---------- Excerpted records ----------

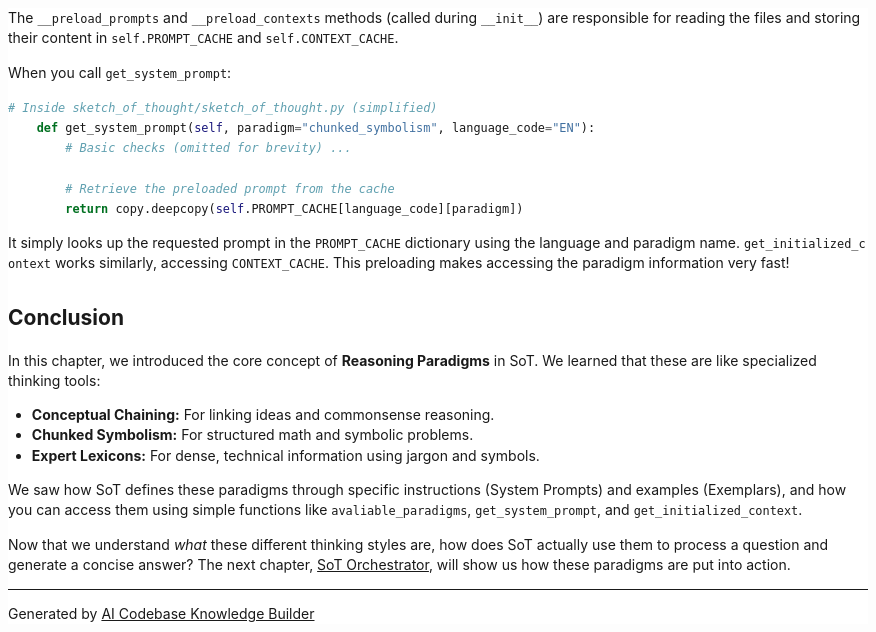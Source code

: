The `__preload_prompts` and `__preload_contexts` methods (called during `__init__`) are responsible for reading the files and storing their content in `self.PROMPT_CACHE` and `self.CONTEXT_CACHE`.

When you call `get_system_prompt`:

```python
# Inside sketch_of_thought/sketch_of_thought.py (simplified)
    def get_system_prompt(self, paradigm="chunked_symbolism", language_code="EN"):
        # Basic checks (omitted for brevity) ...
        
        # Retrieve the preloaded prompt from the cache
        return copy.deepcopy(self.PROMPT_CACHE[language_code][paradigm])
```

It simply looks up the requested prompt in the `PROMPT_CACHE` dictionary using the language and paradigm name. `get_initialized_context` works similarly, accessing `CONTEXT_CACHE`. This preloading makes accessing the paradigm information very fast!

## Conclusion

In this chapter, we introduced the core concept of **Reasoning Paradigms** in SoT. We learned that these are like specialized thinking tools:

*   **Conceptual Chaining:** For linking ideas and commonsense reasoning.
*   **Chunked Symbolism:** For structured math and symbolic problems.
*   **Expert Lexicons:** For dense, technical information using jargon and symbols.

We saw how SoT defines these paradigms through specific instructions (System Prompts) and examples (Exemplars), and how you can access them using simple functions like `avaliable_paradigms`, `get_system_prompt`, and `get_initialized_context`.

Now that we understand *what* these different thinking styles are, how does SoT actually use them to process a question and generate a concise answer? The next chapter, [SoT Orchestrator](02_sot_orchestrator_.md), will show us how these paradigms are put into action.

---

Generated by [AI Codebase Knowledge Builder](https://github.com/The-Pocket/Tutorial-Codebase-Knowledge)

----------

■ **Problem to solve**: Counting the lines of the material that hold the string "self", state the total and nothing besides.

■ **Your solution**: 3